A lei 13979 foi aquela que o STF, em abril deste ano, interpretou a favor dos governadores e prefeitos para impor planos para a contenção da pandemia de covid-19 mais restritivos que as recomendações do Ministério da Saúde, numa das maiores derrotas do governo Bolsonaro no Supremo.
Por sua vez, ontem, a Anvisa anunciou que definiu as regras para conceder a autorização emergencial de que fala a lei.
Com ou sem Anvisa, Doria tem vacinas e insumo para produzir
Consultado pela reportagem, experiente infectologista que já assessorou a OMS e o Ministério da Saúde — e que não faz parte do grupo de cientistas que assessora o governador — avalia que, ainda que Doria peça autorização da Anvisa, esta deveria ser concedida de forma rápida, pois a CoronaVac é uma das que tem obtido o melhor desempenho nos testes, além de já haver doses prontas e insumo disponível no Brasil (uma carga de insumos para produzir a vacina chegou hoje ao país).
O infectologista — que pediu para ter a identidade preservada por conta da politização que o tema tem tomado — entende, inclusive, que não seria necessária usar a lei e obter autorização provisória para a primeira parte da vacinação, que será destinada provavelmente a grupos específicos: idosos e profissionais de saúde.
Para o especialista, o Ministério da Saúde age de forma burocrática, pois parece ter apostado tudo na vacina da Astra Zêneca (Oxford), cujo cronograma atrasou no Reino Unido.
Em vídeo, contudo, o secretário de vigilância em saúde do Ministério da Saúde, Arnaldo de Medeiros, negou que o governo tenha preferência por uma ou outra vacina.
Doria tem histórico de recuos quando o assunto é a pandemia
Em São Paulo, de forma responsável, seguindo a lei, nós, no próximo mês, cumprindo o protocolo com a Anvisa, obedecendo princípios de proteção à vida, vamos iniciar a imunização dos brasileiros de São Paulo em janeiro.
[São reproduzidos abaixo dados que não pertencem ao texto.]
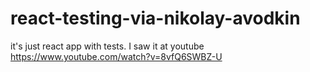 # react-testing-via-nikolay-avodkin
it's just react app with tests. I saw it at youtube https://www.youtube.com/watch?v=8vfQ6SWBZ-U
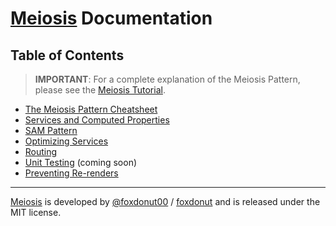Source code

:# [Meiosis](https://meiosis.js.org) Documentation

## Table of Contents

> **IMPORTANT**: For a complete explanation of the Meiosis Pattern,
please see the [Meiosis Tutorial](https://meiosis.js.org/tutorial/toc.html).

- [The Meiosis Pattern Cheatsheet](the-meiosis-pattern.html)
- [Services and Computed Properties](services.html)
- [SAM Pattern](sam-pattern.html)
- [Optimizing Services](optimizing-services.html)
- [Routing](routing.html)
- [Unit Testing](unit-testing.html) (coming soon)
- [Preventing Re-renders](preventing-re-renders.html)

-----

[Meiosis](https://meiosis.js.org) is developed by [@foxdonut00](http://twitter.com/foxdonut00) / [foxdonut](https://github.com/foxdonut) and is released under the MIT license.
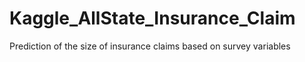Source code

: # Kaggle_AllState_Insurance_Claim 

Prediction of the size of insurance claims based on survey variables
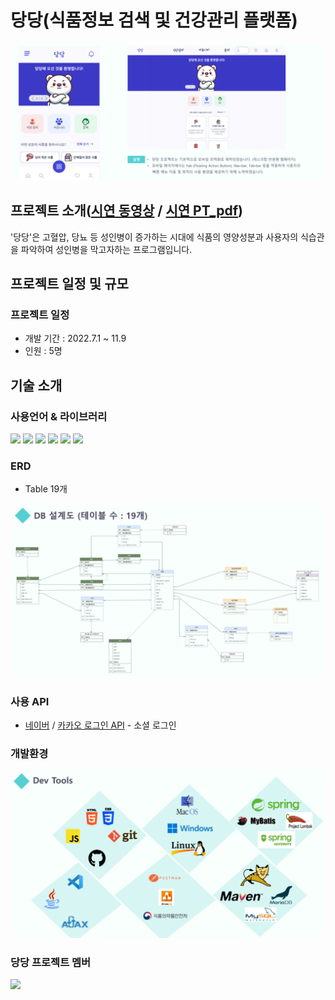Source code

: # 당당(식품정보 검색 및 건강관리 플랫폼)
<img src = "https://github.com/carpediem3651/DangdangProject/blob/main/prjImage/%EB%8B%B9%EB%8B%B9%EB%A9%94%EC%9D%B8%ED%8E%98%EC%9D%B4%EC%A7%80.png">

## 프로젝트 소개([시연 동영상](https://www.youtube.com/watch?v=TSOvF4NcVZM&t=952s&ab_channel=%EB%89%B4%EB%A0%89%EC%B2%98) / [시연 PT_pdf](https://github.com/carpediem3651/DangdangProject/blob/main/prjImage/%EB%8B%B9%EB%8B%B9.pdf)) 

'당당'은 고혈압, 당뇨 등 성인병이 증가하는 시대에 식품의 영양성분과 사용자의 식습관을 파악하여 성인병을 막고자하는 프로그램입니다.

## 프로젝트 일정 및 규모
### 프로젝트 일정
* 개발 기간 : 2022.7.1 ~ 11.9
* 인원 : 5명


## 기술 소개
### 사용언어 & 라이브러리
<img src="https://img.shields.io/badge/java | 11-007396?style=for-the-badge&logo=java&logoColor=white"> <img src="https://img.shields.io/badge/javascript | ES6-F7DF1E?style=for-the-badge&logo=javascript&logoColor=black"> <img src="https://img.shields.io/badge/html5-E34F26?style=for-the-badge&logo=html5&logoColor=white"> <img src="https://img.shields.io/badge/css3-1572B6?style=for-the-badge&logo=css3&logoColor=white"> 
<img src="https://img.shields.io/badge/ajax-0B2C4A?style=for-the-badge&logo=ajax&logoColor=white"> <img src="https://img.shields.io/badge/jquery | 1.1-0769AD?style=for-the-badge&logo=jquery&logoColor=black">
### ERD
* Table 19개
<img src="https://github.com/carpediem3651/DangdangProject/blob/main/prjImage/당당DB.jpg">

### 사용 API
* [네이버](https://developers.naver.com/docs/login/api/api.md) / [카카오 로그인 API](https://developers.kakao.com/docs/latest/ko/kakaologin/rest-api) - 소셜 로그인 

### 개발환경
<img src="https://github.com/carpediem3651/DangdangProject/blob/main/prjImage/%EA%B0%9C%EB%B0%9C%ED%99%98%EA%B2%BD.png">

### 당당 프로젝트 멤버
<img src="https://github.com/carpediem3651/DangdangProject/blob/main/prjImage/%EB%A9%A4%EB%B2%84.png">




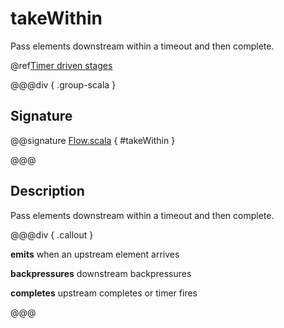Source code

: # takeWithin

Pass elements downstream within a timeout and then complete.

@ref[Timer driven stages](../index.md#timer-driven-stages)

@@@div { .group-scala }

## Signature

@@signature [Flow.scala]($akka$/akka-stream/src/main/scala/akka/stream/scaladsl/Flow.scala) { #takeWithin }

@@@

## Description

Pass elements downstream within a timeout and then complete.


@@@div { .callout }

**emits** when an upstream element arrives

**backpressures** downstream backpressures

**completes** upstream completes or timer fires

@@@

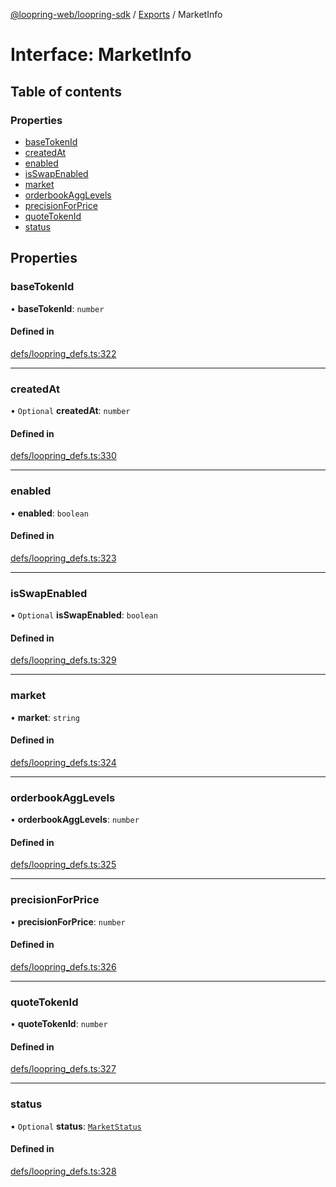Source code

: [@loopring-web/loopring-sdk](../README.md) / [Exports](../modules.md) / MarketInfo

# Interface: MarketInfo

## Table of contents

### Properties

- [baseTokenId](MarketInfo.md#basetokenid)
- [createdAt](MarketInfo.md#createdat)
- [enabled](MarketInfo.md#enabled)
- [isSwapEnabled](MarketInfo.md#isswapenabled)
- [market](MarketInfo.md#market)
- [orderbookAggLevels](MarketInfo.md#orderbookagglevels)
- [precisionForPrice](MarketInfo.md#precisionforprice)
- [quoteTokenId](MarketInfo.md#quotetokenid)
- [status](MarketInfo.md#status)

## Properties

### baseTokenId

• **baseTokenId**: `number`

#### Defined in

[defs/loopring_defs.ts:322](https://github.com/Loopring/loopring_sdk/blob/427d9da/src/defs/loopring_defs.ts#L322)

___

### createdAt

• `Optional` **createdAt**: `number`

#### Defined in

[defs/loopring_defs.ts:330](https://github.com/Loopring/loopring_sdk/blob/427d9da/src/defs/loopring_defs.ts#L330)

___

### enabled

• **enabled**: `boolean`

#### Defined in

[defs/loopring_defs.ts:323](https://github.com/Loopring/loopring_sdk/blob/427d9da/src/defs/loopring_defs.ts#L323)

___

### isSwapEnabled

• `Optional` **isSwapEnabled**: `boolean`

#### Defined in

[defs/loopring_defs.ts:329](https://github.com/Loopring/loopring_sdk/blob/427d9da/src/defs/loopring_defs.ts#L329)

___

### market

• **market**: `string`

#### Defined in

[defs/loopring_defs.ts:324](https://github.com/Loopring/loopring_sdk/blob/427d9da/src/defs/loopring_defs.ts#L324)

___

### orderbookAggLevels

• **orderbookAggLevels**: `number`

#### Defined in

[defs/loopring_defs.ts:325](https://github.com/Loopring/loopring_sdk/blob/427d9da/src/defs/loopring_defs.ts#L325)

___

### precisionForPrice

• **precisionForPrice**: `number`

#### Defined in

[defs/loopring_defs.ts:326](https://github.com/Loopring/loopring_sdk/blob/427d9da/src/defs/loopring_defs.ts#L326)

___

### quoteTokenId

• **quoteTokenId**: `number`

#### Defined in

[defs/loopring_defs.ts:327](https://github.com/Loopring/loopring_sdk/blob/427d9da/src/defs/loopring_defs.ts#L327)

___

### status

• `Optional` **status**: [`MarketStatus`](../enums/MarketStatus.md)

#### Defined in

[defs/loopring_defs.ts:328](https://github.com/Loopring/loopring_sdk/blob/427d9da/src/defs/loopring_defs.ts#L328)
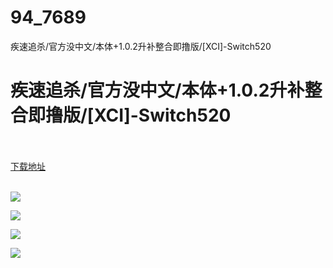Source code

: # 94_7689
疾速追杀/官方没中文/本体+1.0.2升补整合即撸版/[XCI]-Switch520
# 疾速追杀/官方没中文/本体+1.0.2升补整合即撸版/[XCI]-Switch520
 <br/></br>
[下载地址](https://www.switch520.cc/article/7689 "下载地址")
<br/></br>

<p><span><strong><img src="https://www.switch520.cc/muke_img/upload_art_editor_20201206-1_8f6a3af840fcd554b93603b45a52a125.jpg"></strong></span></p>
<p><span><strong><img src="https://www.switch520.cc/muke_img/upload_art_editor_20201206-1_6dcbc6c4a35266a2f07b003b051fcfd3.jpg"></strong></span></p>
<p><span></span></p>
<p><span><strong><img src="https://www.switch520.cc/muke_img/upload_art_editor_20201206-1_6301aab4fc1819d4384a5acd7bb921e7.jpg"></strong></span></p>
<p><span><strong><img src="https://www.switch520.cc/muke_img/upload_art_editor_20201206-1_720d1f79305049e02e44455a0e93a3ce.jpg"></strong></span></p>
<p></p>
<p></p>
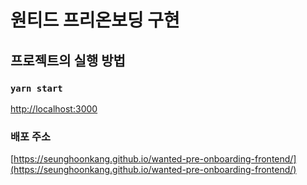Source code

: # 원티드 프리온보딩 구현

## 프로젝트의 실행 방법

### `yarn start` 
[http://localhost:3000](http://localhost:3000) 

### 배포 주소
[https://seunghoonkang.github.io/wanted-pre-onboarding-frontend/](https://seunghoonkang.github.io/wanted-pre-onboarding-frontend/)

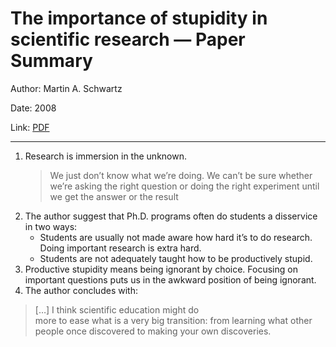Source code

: # The importance of stupidity in scientific research — Paper Summary


Author: Martin A. Schwartz

Date: 2008

Link: [PDF](https://web.stanford.edu/~fukamit/schwartz-2008.pdf)

-----

1. Research is immersion in the unknown.
    > We just don’t know what we’re doing. We can’t be sure whether we’re asking the right question or doing the right experiment until we get the answer or the result
2. The author suggest that Ph.D. programs often do students a disservice in two ways:
    * Students are usually not made aware how hard it’s to do research. Doing important research is extra hard.
    * Students are not adequately taught how to be productively stupid.
3. Productive stupidity means being ignorant by choice. Focusing on important questions puts us in the awkward position of being ignorant.
4. The author concludes with:
> […] I think scientific education might do  
more to ease what is a very big transition: from learning what other
people once discovered to making your own discoveries.
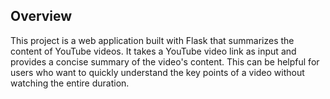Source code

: ## Overview
This project is a web application built with Flask that summarizes the content of YouTube videos. It takes a YouTube video link as input and provides a concise summary of the video's content. This can be helpful for users who want to quickly understand the key points of a video without watching the entire duration.
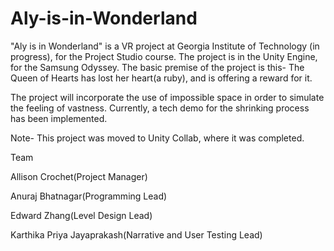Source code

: # Aly-is-in-Wonderland
"Aly is in Wonderland" is a VR project at Georgia Institute of Technology (in progress), for the Project Studio course. The project is in the Unity Engine, for the Samsung Odyssey. The basic premise of the project is this- The Queen of Hearts has lost her heart(a ruby), and is offering a reward for it. 

The project will incorporate the use of impossible space in order to simulate the feeling of vastness. 
Currently, a tech demo for the shrinking process has been implemented.

Note- This project was moved to Unity Collab, where it was completed.


Team

Allison Crochet(Project Manager)

Anuraj Bhatnagar(Programming Lead)

Edward Zhang(Level Design Lead)

Karthika Priya Jayaprakash(Narrative and User Testing Lead)

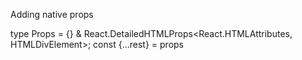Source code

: Adding native props 

type Props = {} & React.DetailedHTMLProps<React.HTMLAttributes<HTMLDivElement>, HTMLDivElement>;
const {...rest} = props
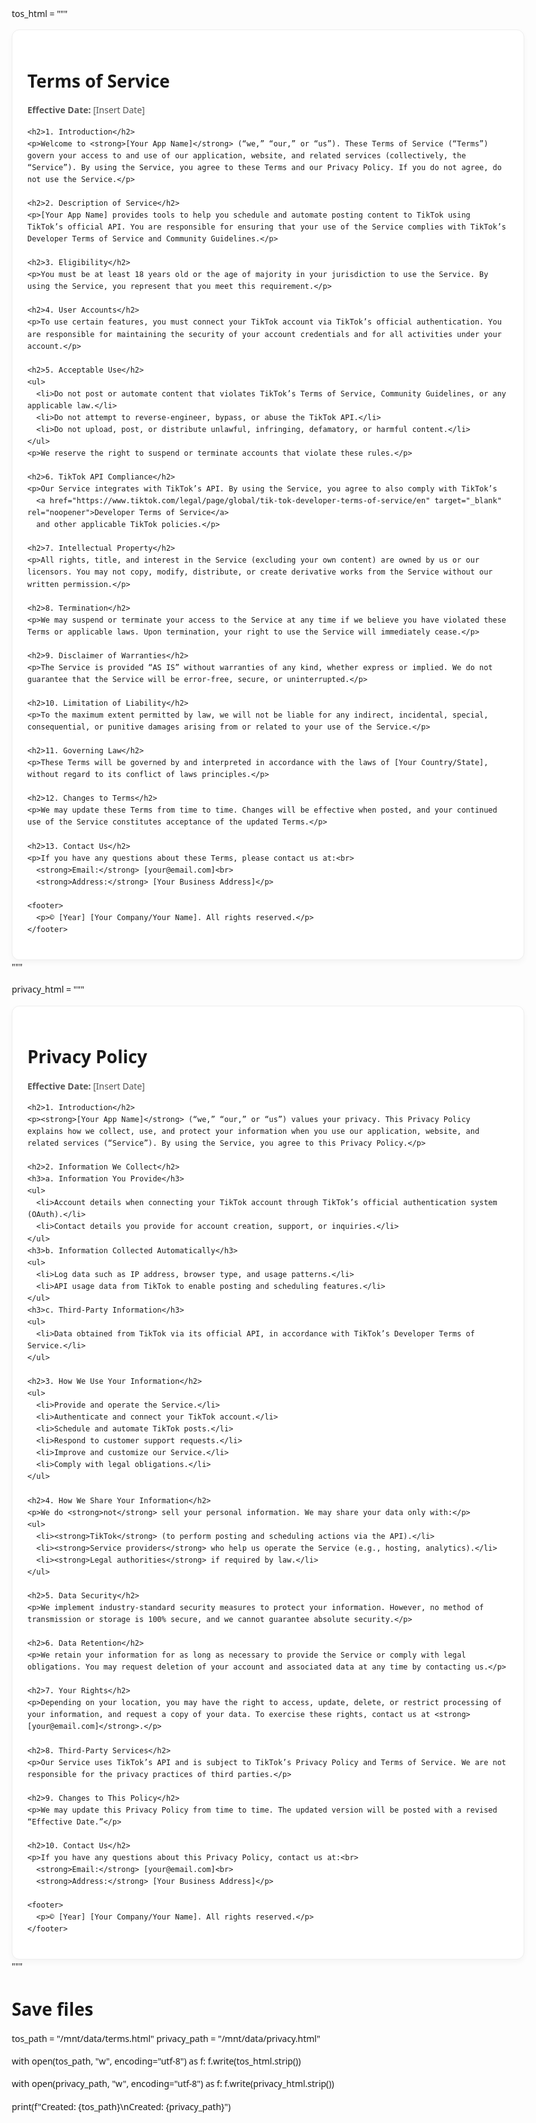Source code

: tos_html = """
<!doctype html>
<html lang="en">
<head>
  <meta charset="utf-8">
  <meta name="viewport" content="width=device-width, initial-scale=1">
  <title>Terms of Service – [Your App Name]</title>
  <style>
    body { font-family: system-ui, -apple-system, Segoe UI, Roboto, Arial, sans-serif; line-height: 1.6; margin: 2rem auto; max-width: 820px; padding: 0 1rem; }
    h1, h2, h3 { line-height: 1.25; }
    .container { background: #fff; }
    .muted { color: #555; }
    .card { border: 1px solid #eee; border-radius: 12px; padding: 24px; box-shadow: 0 4px 10px rgba(0,0,0,0.04); }
    a { color: #0a66c2; text-decoration: none; }
    a:hover { text-decoration: underline; }
    footer { margin-top: 3rem; font-size: 0.9rem; color: #666; }
  </style>
</head>
<body>
  <div class="container card">
    <h1>Terms of Service</h1>
    <p class="muted"><strong>Effective Date:</strong> [Insert Date]</p>

    <h2>1. Introduction</h2>
    <p>Welcome to <strong>[Your App Name]</strong> (“we,” “our,” or “us”). These Terms of Service (“Terms”) govern your access to and use of our application, website, and related services (collectively, the “Service”). By using the Service, you agree to these Terms and our Privacy Policy. If you do not agree, do not use the Service.</p>

    <h2>2. Description of Service</h2>
    <p>[Your App Name] provides tools to help you schedule and automate posting content to TikTok using TikTok’s official API. You are responsible for ensuring that your use of the Service complies with TikTok’s Developer Terms of Service and Community Guidelines.</p>

    <h2>3. Eligibility</h2>
    <p>You must be at least 18 years old or the age of majority in your jurisdiction to use the Service. By using the Service, you represent that you meet this requirement.</p>

    <h2>4. User Accounts</h2>
    <p>To use certain features, you must connect your TikTok account via TikTok’s official authentication. You are responsible for maintaining the security of your account credentials and for all activities under your account.</p>

    <h2>5. Acceptable Use</h2>
    <ul>
      <li>Do not post or automate content that violates TikTok’s Terms of Service, Community Guidelines, or any applicable law.</li>
      <li>Do not attempt to reverse-engineer, bypass, or abuse the TikTok API.</li>
      <li>Do not upload, post, or distribute unlawful, infringing, defamatory, or harmful content.</li>
    </ul>
    <p>We reserve the right to suspend or terminate accounts that violate these rules.</p>

    <h2>6. TikTok API Compliance</h2>
    <p>Our Service integrates with TikTok’s API. By using the Service, you agree to also comply with TikTok’s
      <a href="https://www.tiktok.com/legal/page/global/tik-tok-developer-terms-of-service/en" target="_blank" rel="noopener">Developer Terms of Service</a>
      and other applicable TikTok policies.</p>

    <h2>7. Intellectual Property</h2>
    <p>All rights, title, and interest in the Service (excluding your own content) are owned by us or our licensors. You may not copy, modify, distribute, or create derivative works from the Service without our written permission.</p>

    <h2>8. Termination</h2>
    <p>We may suspend or terminate your access to the Service at any time if we believe you have violated these Terms or applicable laws. Upon termination, your right to use the Service will immediately cease.</p>

    <h2>9. Disclaimer of Warranties</h2>
    <p>The Service is provided “AS IS” without warranties of any kind, whether express or implied. We do not guarantee that the Service will be error-free, secure, or uninterrupted.</p>

    <h2>10. Limitation of Liability</h2>
    <p>To the maximum extent permitted by law, we will not be liable for any indirect, incidental, special, consequential, or punitive damages arising from or related to your use of the Service.</p>

    <h2>11. Governing Law</h2>
    <p>These Terms will be governed by and interpreted in accordance with the laws of [Your Country/State], without regard to its conflict of laws principles.</p>

    <h2>12. Changes to Terms</h2>
    <p>We may update these Terms from time to time. Changes will be effective when posted, and your continued use of the Service constitutes acceptance of the updated Terms.</p>

    <h2>13. Contact Us</h2>
    <p>If you have any questions about these Terms, please contact us at:<br>
      <strong>Email:</strong> [your@email.com]<br>
      <strong>Address:</strong> [Your Business Address]</p>

    <footer>
      <p>© [Year] [Your Company/Your Name]. All rights reserved.</p>
    </footer>
  </div>
</body>
</html>
"""

privacy_html = """
<!doctype html>
<html lang="en">
<head>
  <meta charset="utf-8">
  <meta name="viewport" content="width=device-width, initial-scale=1">
  <title>Privacy Policy – [Your App Name]</title>
  <style>
    body { font-family: system-ui, -apple-system, Segoe UI, Roboto, Arial, sans-serif; line-height: 1.6; margin: 2rem auto; max-width: 820px; padding: 0 1rem; }
    h1, h2, h3 { line-height: 1.25; }
    .container { background: #fff; }
    .muted { color: #555; }
    .card { border: 1px solid #eee; border-radius: 12px; padding: 24px; box-shadow: 0 4px 10px rgba(0,0,0,0.04); }
    a { color: #0a66c2; text-decoration: none; }
    a:hover { text-decoration: underline; }
    footer { margin-top: 3rem; font-size: 0.9rem; color: #666; }
  </style>
</head>
<body>
  <div class="container card">
    <h1>Privacy Policy</h1>
    <p class="muted"><strong>Effective Date:</strong> [Insert Date]</p>

    <h2>1. Introduction</h2>
    <p><strong>[Your App Name]</strong> (“we,” “our,” or “us”) values your privacy. This Privacy Policy explains how we collect, use, and protect your information when you use our application, website, and related services (“Service”). By using the Service, you agree to this Privacy Policy.</p>

    <h2>2. Information We Collect</h2>
    <h3>a. Information You Provide</h3>
    <ul>
      <li>Account details when connecting your TikTok account through TikTok’s official authentication system (OAuth).</li>
      <li>Contact details you provide for account creation, support, or inquiries.</li>
    </ul>
    <h3>b. Information Collected Automatically</h3>
    <ul>
      <li>Log data such as IP address, browser type, and usage patterns.</li>
      <li>API usage data from TikTok to enable posting and scheduling features.</li>
    </ul>
    <h3>c. Third-Party Information</h3>
    <ul>
      <li>Data obtained from TikTok via its official API, in accordance with TikTok’s Developer Terms of Service.</li>
    </ul>

    <h2>3. How We Use Your Information</h2>
    <ul>
      <li>Provide and operate the Service.</li>
      <li>Authenticate and connect your TikTok account.</li>
      <li>Schedule and automate TikTok posts.</li>
      <li>Respond to customer support requests.</li>
      <li>Improve and customize our Service.</li>
      <li>Comply with legal obligations.</li>
    </ul>

    <h2>4. How We Share Your Information</h2>
    <p>We do <strong>not</strong> sell your personal information. We may share your data only with:</p>
    <ul>
      <li><strong>TikTok</strong> (to perform posting and scheduling actions via the API).</li>
      <li><strong>Service providers</strong> who help us operate the Service (e.g., hosting, analytics).</li>
      <li><strong>Legal authorities</strong> if required by law.</li>
    </ul>

    <h2>5. Data Security</h2>
    <p>We implement industry-standard security measures to protect your information. However, no method of transmission or storage is 100% secure, and we cannot guarantee absolute security.</p>

    <h2>6. Data Retention</h2>
    <p>We retain your information for as long as necessary to provide the Service or comply with legal obligations. You may request deletion of your account and associated data at any time by contacting us.</p>

    <h2>7. Your Rights</h2>
    <p>Depending on your location, you may have the right to access, update, delete, or restrict processing of your information, and request a copy of your data. To exercise these rights, contact us at <strong>[your@email.com]</strong>.</p>

    <h2>8. Third-Party Services</h2>
    <p>Our Service uses TikTok’s API and is subject to TikTok’s Privacy Policy and Terms of Service. We are not responsible for the privacy practices of third parties.</p>

    <h2>9. Changes to This Policy</h2>
    <p>We may update this Privacy Policy from time to time. The updated version will be posted with a revised “Effective Date.”</p>

    <h2>10. Contact Us</h2>
    <p>If you have any questions about this Privacy Policy, contact us at:<br>
      <strong>Email:</strong> [your@email.com]<br>
      <strong>Address:</strong> [Your Business Address]</p>

    <footer>
      <p>© [Year] [Your Company/Your Name]. All rights reserved.</p>
    </footer>
  </div>
</body>
</html>
"""

# Save files
tos_path = "/mnt/data/terms.html"
privacy_path = "/mnt/data/privacy.html"

with open(tos_path, "w", encoding="utf-8") as f:
    f.write(tos_html.strip())

with open(privacy_path, "w", encoding="utf-8") as f:
    f.write(privacy_html.strip())

print(f"Created: {tos_path}\nCreated: {privacy_path}")
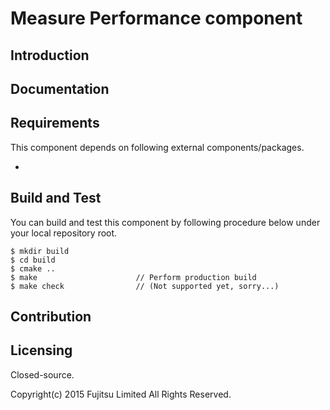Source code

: Measure Performance component
================

## Introduction

## Documentation

## Requirements

This component depends on following external components/packages.

*

## Build and Test

You can build and test this component by following procedure below under your local repository root.

    $ mkdir build
    $ cd build
    $ cmake ..
    $ make                      // Perform production build
    $ make check                // (Not supported yet, sorry...)

## Contribution

## Licensing

Closed-source.

Copyright(c) 2015 Fujitsu Limited All Rights Reserved.
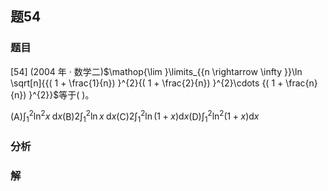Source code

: ## 题54
### 题目
[54] (2004 年 · 数学二)$\mathop{\lim }\limits_{{n \rightarrow  \infty }}\ln \sqrt[n]{{( 1 + \frac{1}{n}) }^{2}{( 1 + \frac{2}{n}) }^{2}\cdots {( 1 + \frac{n}{n}) }^{2}}$等于(   )。

(A)${\int }_{1}^{2}{\ln }^{2}x\mathrm{\;d}x$(B)$2{\int }_{1}^{2}\ln x\mathrm{\;d}x$(C)$2{\int }_{1}^{2}\ln ( {1 + x}) \mathrm{d}x$(D)${\int }_{1}^{2}{\ln }^{2}( {1 + x}) \mathrm{d}x$
### 分析

### 解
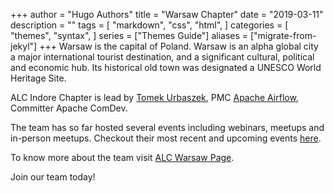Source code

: +++
author = "Hugo Authors"
title = "Warsaw Chapter"
date = "2019-03-11"
description = ""
tags = [
    "markdown",
    "css",
    "html",
]
categories = [
    "themes",
    "syntax",
]
series = ["Themes Guide"]
aliases = ["migrate-from-jekyl"]
+++
Warsaw is the capital of Poland. Warsaw is an alpha global city a major international tourist destination, and a significant cultural, political and economic hub.
Its historical old town was designated a UNESCO World Heritage Site.

ALC Indore Chapter is lead by [Tomek Urbaszek](https://www.linkedin.com/in/tomaszurbaszek/), PMC [Apache Airflow](https://airflow.apache.org/), Committer Apache ComDev.

The team has so far hosted several events including webinars, meetups and in-person meetups.
Checkout their most recent and upcoming events [here](https://cwiki.apache.org/confluence/display/COMDEV/ALC+Warsaw+Events).

To know more about the team visit [ALC Warsaw Page](https://cwiki.apache.org/confluence/display/COMDEV/ALC+Warsaw).

Join our team today!

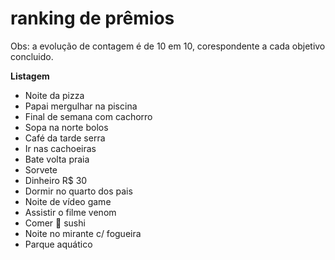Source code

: # ranking de prêmios
 Obs: a evolução de contagem é de 10 em 10, corespondente a cada objetivo concluido.

 **Listagem**
- Noite da pizza
- Papai mergulhar na piscina
- Final de semana com cachorro
- Sopa na norte bolos
- Café da tarde serra
- Ir nas cachoeiras
- Bate volta praia
- Sorvete
- Dinheiro R$ 30
- Dormir no quarto dos pais
- Noite de vídeo game
- Assistir o filme venom
- Comer 🍣 sushi
- Noite no mirante c/ fogueira
- Parque aquático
Não vamos aguardar março."
João Doria em coletiva ontem
Apostando na obtenção da autorização da Anvisa ou usando a lei para vacinar mediante autorização provisória desde com a aprovação de uma das agências estrangeiras listadas na lei, nada impede que o governador estabeleça um cronograma, contudo, ao longo da pandemia houve alguns anúncios e entrevistas do governador que foram desmentidos depois.
Apesar de Doria ter a lei ao seu lado, além de vacinas prontas em estoque, o governador já recuou de anúncios e declarações relativas ao controle da pandemia no Estado.
Em 15 de maio, quando a epidemia de covid-19 crescia velozmente em São Paulo e no Brasil, Doria disse ao UOL ter um plano de lockdown pronto, mas que pretendia não usá-lo, o que indicava que as restrições poderiam ser apertadas. Contudo, em 27 de maio, lançou o Plano São Paulo, de reabertura, surpreendendo a todos.
Em novembro, após ser aconselhado por especialistas que o assessoram a rever a fase verde do Plano São Paulo em virtude do aumento de casos de covid-19 no Estado, Doria chegou a anunciar o ajuste do plano para 16 de novembro, após o primeiro turno das eleições.
Contudo, o Estado alegou que problemas no sistema do Ministério da Saúde atrasaram a obtenção dos dados e o anúncio foi remarcado e feito em 30 de novembro, um dia após a eleição em que Bruno Covas (PSDB), foi reeleito prefeito.